■ **PROMPT**: Could you reproduce the entries exactly, omitting every picture?

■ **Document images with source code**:
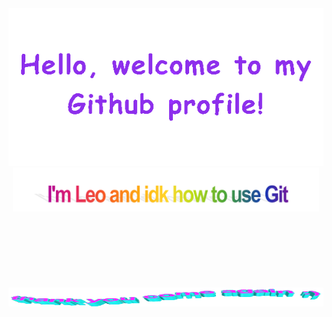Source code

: 
<!-- Header Principal -->
<div align="center">
  <img src="./imagenes/welcome.gif" style="max-width: 100%;" alt="Welcome to my Github Profile" />
  <img height="70" alt="My name is Leo and idk how to use Git" src="./imagenes/Im.png" />
  <br />
  <br />
  <br />
  <br />
  <br />
  <br />
  <br />
  <br />
  <!-- Footer -->
  <div align="center">

<img height="30" alt="Gracias" width="100%" src="./imagenes/thanks.gif" />
<br />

■ **YOUR RESPONSE**:
Source code

: 
<!-- Header Principal -->
<div align="center">
  <img src="./imagenes/welcome.gif" style="max-width: 100%;" alt="Welcome to my Github Profile" />
  <img height="70" alt="My name is Leo and idk how to use Git" src="./imagenes/Im.png" />
  <br />
  <br />
  <br />
  <br />
  <br />
  <br />
  <br />
  <br />
  <!-- Footer -->
  <div align="center">

<img height="30" alt="Gracias" width="100%" src="./imagenes/thanks.gif" />
<br />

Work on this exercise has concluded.